Couple de réalisateurs, Carine May et Hakim Zouhani travaillent ensemble depuis la fin des années 2000. Les deux cinéastes ont tout d’abord collaboré sur un premier long en 2011, « Rue des cités« , avant de ne réaliser que des courts-métrages sur cette décennie-là. Des courts-métrages très urbains qui s’attardent sur les maux de nos sociétés, et petit à petit, le duo se fait gentiment remarquer. Onze ans après le premier long, Carine May et Hakim Zouhani reviennent alors sur les grands écrans, pour un film choral autour de l’école. Les deux metteurs en scène avaient envie de parler des écoles et de l’éducation, sujet que l’un d’entre eux connaît bien, puisque Carine May fut un temps professeure des écoles.

L’éducation est un vaste sujet qui attire toujours l’œil des cinéastes. Lorsqu’on pense à des films qui ont pour sujet l’école, d’emblée « Être et avoir« , « La vie scolaire« , « Entre les murs » ou encore « La journée de la jupe » nous viennent en tête. Généralement, même si ces films se ressemblent tous un peu, on passe toujours un bon moment devant. Pour leur nouveau film, les deux réalisateurs ont décidé de changer d’axe et d’essayer de raconter autre chose que la traditionnelle vision du professeur face à sa classe. Ici, pour « La cour des miracles« , May et Zouhani ont décidé de parler d’un collectif, d’un ensemble de professeurs qui vont tout mettre en œuvre pour redorer le blason de leur école.
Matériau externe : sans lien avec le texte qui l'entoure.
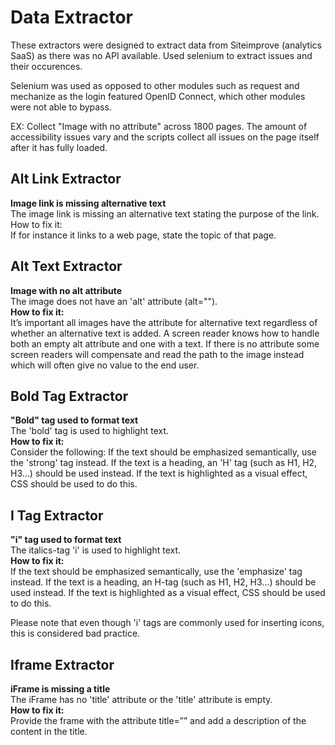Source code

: # Data Extractor

These extractors were designed to extract data from Siteimprove (analytics SaaS) as there was no API available. Used selenium to extract issues and their occurences.

Selenium was used as opposed to other modules such as request and mechanize as the login featured OpenID Connect, which other modules were not able to bypass. 


EX: Collect "Image with no attribute" across 1800 pages. The amount of accessibility issues vary and the scripts collect all issues on the page itself after it has fully loaded.

## Alt Link Extractor

**Image link is missing alternative text**<br>
The image link is missing an alternative text stating the purpose of the link.<br>
How to fix it:<br>
If for instance it links to a web page, state the topic of that page.

## Alt Text Extractor
**Image with no alt attribute**<br>
The image does not have an 'alt' attribute (alt="").<br>
<strong>How to fix it:</strong><br>
It’s important all images have the attribute for alternative text regardless of whether an alternative text is added.
A screen reader knows how to handle both an empty alt attribute and one with a text. If there is no attribute some screen readers will compensate and read the path to the image instead which will often give no value to the end user.

## Bold Tag Extractor
**"Bold" tag used to format text** <br>
The 'bold' tag is used to highlight text.<br>
<strong>How to fix it:</strong><br>
Consider the following: If the text should be emphasized semantically, use the 'strong' tag instead. If the text is a heading, an 'H' tag (such as H1, H2, H3...) should be used instead. If the text is highlighted as a visual effect, CSS should be used to do this.

## I Tag Extractor
**"i" tag used to format text**<br>
The italics-tag 'i' is used to highlight text.<br>
<strong>How to fix it:</strong><br>
If the text should be emphasized semantically, use the 'emphasize' tag instead. If the text is a heading, an H-tag (such as H1, H2, H3...) should be used instead. If the text is highlighted as a visual effect, CSS should be used to do this.

Please note that even though 'i' tags are commonly used for inserting icons, this is considered bad practice.

## Iframe Extractor
**iFrame is missing a title**<br>
The iFrame has no 'title' attribute or the 'title' attribute is empty.<br>
<strong>How to fix it:</strong><br>
Provide the frame with the attribute title=”” and add a description of the content in the title.
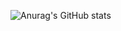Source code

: ![Anurag's GitHub stats](https://github-readme-stats.vercel.app/api?username=tam1006&count_private=true&show_icons=true)

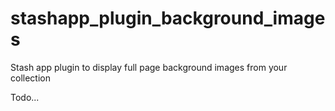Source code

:# stashapp_plugin_background_images
Stash app plugin to display full page background images from your collection

Todo...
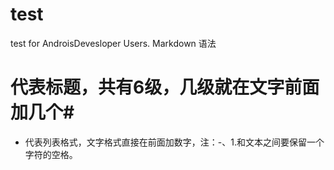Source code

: # test
test for AndroisDevesloper Users.
Markdown 语法
# 代表标题，共有6级，几级就在文字前面加几个#
- 代表列表格式，文字格式直接在前面加数字，注：-、1.和文本之间要保留一个字符的空格。
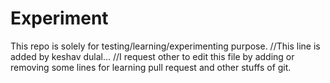 # Experiment
This repo is solely for testing/learning/experimenting purpose.
//This line is added by keshav dulal...
//I request other to edit this file by adding or removing some lines for learning pull request and other stuffs of git.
Engagé, énergique, amusant tout en étant intéressant dans son message et sa vision de l’éducation des plus petits, cette « … cours des miracles » se pose comme une bonne petite surprise devant laquelle on a passé un chouette petit moment.
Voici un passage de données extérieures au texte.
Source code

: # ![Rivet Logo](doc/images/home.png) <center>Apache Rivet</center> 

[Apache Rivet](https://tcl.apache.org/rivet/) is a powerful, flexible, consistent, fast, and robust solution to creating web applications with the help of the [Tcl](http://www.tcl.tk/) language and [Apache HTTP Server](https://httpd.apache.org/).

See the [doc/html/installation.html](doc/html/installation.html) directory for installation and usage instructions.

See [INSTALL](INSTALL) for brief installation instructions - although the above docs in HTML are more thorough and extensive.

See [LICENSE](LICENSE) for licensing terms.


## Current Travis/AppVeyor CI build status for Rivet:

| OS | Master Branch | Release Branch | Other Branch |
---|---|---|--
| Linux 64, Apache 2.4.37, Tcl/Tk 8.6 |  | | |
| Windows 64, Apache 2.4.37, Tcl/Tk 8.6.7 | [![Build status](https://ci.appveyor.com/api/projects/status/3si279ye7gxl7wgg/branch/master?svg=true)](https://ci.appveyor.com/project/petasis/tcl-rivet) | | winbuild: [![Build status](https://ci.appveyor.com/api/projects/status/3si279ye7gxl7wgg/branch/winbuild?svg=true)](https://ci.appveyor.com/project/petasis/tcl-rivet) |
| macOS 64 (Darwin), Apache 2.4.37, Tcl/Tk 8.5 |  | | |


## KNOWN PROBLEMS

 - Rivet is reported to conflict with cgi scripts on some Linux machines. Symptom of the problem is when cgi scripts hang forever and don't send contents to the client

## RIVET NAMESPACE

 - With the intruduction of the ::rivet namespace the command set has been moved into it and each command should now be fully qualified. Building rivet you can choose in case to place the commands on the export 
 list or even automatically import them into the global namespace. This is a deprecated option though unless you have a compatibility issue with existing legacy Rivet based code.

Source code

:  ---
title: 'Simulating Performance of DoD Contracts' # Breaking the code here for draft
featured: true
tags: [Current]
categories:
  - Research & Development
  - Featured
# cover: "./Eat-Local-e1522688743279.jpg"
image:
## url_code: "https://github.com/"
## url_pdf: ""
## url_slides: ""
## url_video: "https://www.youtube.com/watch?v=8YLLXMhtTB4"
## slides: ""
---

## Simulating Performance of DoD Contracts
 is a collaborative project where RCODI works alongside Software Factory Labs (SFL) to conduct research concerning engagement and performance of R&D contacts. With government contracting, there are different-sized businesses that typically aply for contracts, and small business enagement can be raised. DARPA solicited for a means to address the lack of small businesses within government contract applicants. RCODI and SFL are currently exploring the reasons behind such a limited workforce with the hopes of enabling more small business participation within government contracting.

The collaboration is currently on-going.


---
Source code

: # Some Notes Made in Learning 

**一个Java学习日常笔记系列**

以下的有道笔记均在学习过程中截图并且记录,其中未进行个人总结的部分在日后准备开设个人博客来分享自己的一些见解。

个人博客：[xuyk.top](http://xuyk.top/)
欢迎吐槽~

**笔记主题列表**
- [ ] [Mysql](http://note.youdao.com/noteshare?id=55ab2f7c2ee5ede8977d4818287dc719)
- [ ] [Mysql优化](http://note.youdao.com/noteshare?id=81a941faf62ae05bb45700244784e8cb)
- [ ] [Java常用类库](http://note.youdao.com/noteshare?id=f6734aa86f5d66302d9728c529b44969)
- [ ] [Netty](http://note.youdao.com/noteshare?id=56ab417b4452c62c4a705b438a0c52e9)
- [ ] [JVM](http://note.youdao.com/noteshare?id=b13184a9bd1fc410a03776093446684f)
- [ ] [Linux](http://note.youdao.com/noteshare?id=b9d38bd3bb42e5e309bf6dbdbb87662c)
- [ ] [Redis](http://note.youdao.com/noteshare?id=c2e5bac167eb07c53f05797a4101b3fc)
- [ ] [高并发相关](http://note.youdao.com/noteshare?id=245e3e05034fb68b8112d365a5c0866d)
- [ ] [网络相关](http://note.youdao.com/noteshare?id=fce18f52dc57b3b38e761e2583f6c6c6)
Zahia est la directrice de l’école Jacques Prévert d’Aubervilliers. Zahia tient cette école comme elle peut, avec des restrictions budgétaires toujours plus grandes, ce qui a fini à la longue par abîmer son école et l’image qu’elle peut renvoyer. Une image qui va être encore plus abîmée avec la construction à une centaine de mètres d’elle d’une nouvelle école flambant neuve, qui accueillera les enfants d’une nouvelle résidence construite, elle aussi, à côté. Avec cette nouvelle école, tous les habitants du quartier veulent y inscrire leurs enfants et pour sauver son école, Zahia va devoir, avec les autres professeurs, redorer le blason de cette dernière et surtout donner envie aux habitants, nouveaux comme anciens, d’y mettre leurs enfants.
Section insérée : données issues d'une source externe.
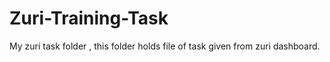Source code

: # Zuri-Training-Task
My zuri task folder , this folder holds file of task given from zuri dashboard.

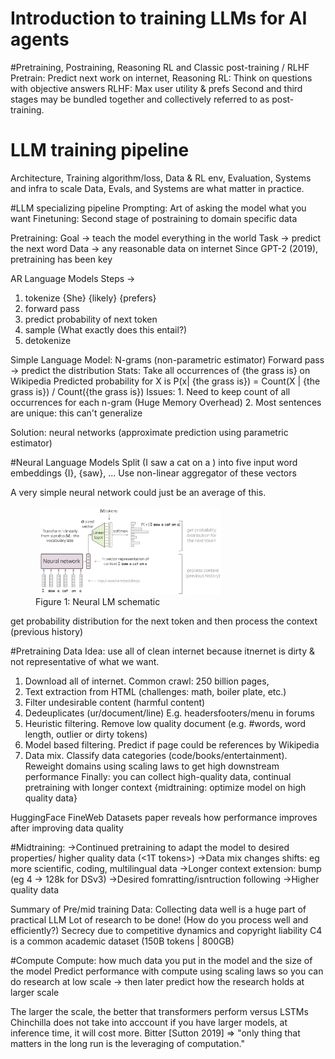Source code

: # Introduction to training LLMs for AI agents

#Pretraining, Postraining, Reasoning RL and Classic post-training / RLHF
Pretrain: Predict next work on internet,
Reasoning RL: Think on questions with objective answers
RLHF: Max user utility & prefs
Second and third stages may be bundled together and collectively referred to as post-training.

# LLM training pipeline
Architecture, Training algorithm/loss, Data & RL env, Evaluation, Systems and infra to scale
Data, Evals, and Systems are what matter in practice.

#LLM specializing pipeline
Prompting: Art of asking the model what you want
Finetuning: Second stage of postraining to domain specific data

Pretraining: Goal -> teach the model everything in the world
Task -> predict the next word
Data -> any reasonable data on internet
Since GPT-2 (2019), pretraining has been key

AR Language Models
Steps -> 
1. tokenize {She} {likely} {prefers} 
2. forward pass 
3. predict probability of next token
4. sample (What exactly does this entail?)
5. detokenize

Simple Language Model: N-grams (non-parametric estimator)
Forward pass -> predict the distribution
Stats: Take all occurrences of {the grass is} on Wikipedia
Predicted probability for X is
P(x| {the grass is}) = Count(X | {the grass is}) / Count({the grass is})
Issues: 1. Need to keep count of all occurrences for each n-gram (Huge Memory Overhead)
2. Most sentences are unique: this can't generalize

Solution: neural networks (approximate prediction using parametric estimator)

#Neural Language Models
Split (I saw a cat on a ) into five input word embeddings {I}, {saw}, ...
Use non-linear aggregator of these vectors

A very simple neural network could just be an average of this.
<figure>
  <img src="./images/Figure1.png" alt="Figure 1" width="300">
  <figcaption>Figure 1: Neural LM schematic</figcaption>
</figure>
get probability distribution for the next token and then process the context (previous history)

#Pretraining Data
Idea: use all of clean internet because itnernet is dirty & not representative of what we want.
1. Download all of internet. Common crawl: 250 billion pages,
2. Text extraction from HTML (challenges: math, boiler plate, etc.)
3. Filter undesirable content (harmful content)
4. Dedeuplicates (ur/document/line) E.g. headersfooters/menu in forums
5. Heuristic filtering. Remove low quality document (e.g. #words, word length, outlier or dirty tokens)
6. Model based filtering. Predict if page could be references by Wikipedia
7. Data mix. Classify data categories (code/books/entertainment). Reweight domains using scaling laws to get high downstream performance
Finally: you can collect high-quality data, continual pretraining with longer context {midtraining: optimize model on high quality data}

HuggingFace FineWeb Datasets paper reveals how performance improves after improving data quality

#Midtraining: 
->Continued pretraining to adapt the model to desired properties/ higher quality data (<1T tokens>)
->Data mix changes shifts: eg more scientific, coding, multilingual data
->Longer context extension: bump (eg 4 -> 128k for DSv3)
->Desired fomratting/isntruction following
->Higher quality data

Summary of Pre/mid training Data:
Collecting data well is a huge part of practical LLM
Lot of research to be done! (How do you process well and efficiently?)
Secrecy due to competitive dynamics and copyright liability
C4 is a common academic dataset (150B tokens | 800GB)

#Compute
Compute: how much data you put in the model and the size of the model
Predict performance with compute using scaling laws so you can do research at low scale -> then later predict how the research holds at larger scale

The larger the scale, the better that transformers perform versus LSTMs
Chinchilla does not take into acccount if you have larger models, at inference time, it will cost more.
Bitter [Sutton 2019] => "only thing that matters in the long run is the leveraging of computation."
Il y a des films qu’on n’attend pas vraiment et qui savent se poser comme de jolies surprises et c’est le cas du film de Carine May et Hakim Zouhani. Si les films sur l’éducation nous font globalement passer un bon moment, je dois bien avouer qu’un nouveau film là-dessus, avec cette idée d’école verte, me laissait assez dubitatif, et encore plus après avoir vu la bande-annonce. Pourtant, à la découverte de cette « … cour des miracles« , force est de constater que le film de Carine May et Hakim Zouhani m’a fait passer un bon moment et surtout, il a réussi à se faire surprenant à bien des égards.

Pile dans l’air du temps, « La cours des miracles » est un vent de fraîcheur qui nous vend une vision utopiste d’un mode d’éducation et en même temps, alors même qu’on pourrait se dire que c’est un film bobo-écolo déconnecté, il arrive à convaincre grâce à ses idées, ses combats et surtout ce final, qui ne conclura pas le film comme on pouvait l’imaginer.

Si le film n’est pas exsangue de défauts, comme par exemple certains personnages qui apparaissent et disparaissent d’un coup, pour réapparaître sur la fin. Si le film use parfois de facilités scénaristiques un peu grosses, ou encore, s’il exagère certains traits, sur son ensemble, le scénario et toutes les idées et les combats qu’approche cette « … cour des miracles » sont intéressantes et surtout, on se laisse volontiers embarquer et toucher par ce projet un peu fou. Il y a une sincérité et une bonne humeur qui font du bien et ça, malgré parfois des sujets difficiles, voire injustes qui traversent l’intrigue.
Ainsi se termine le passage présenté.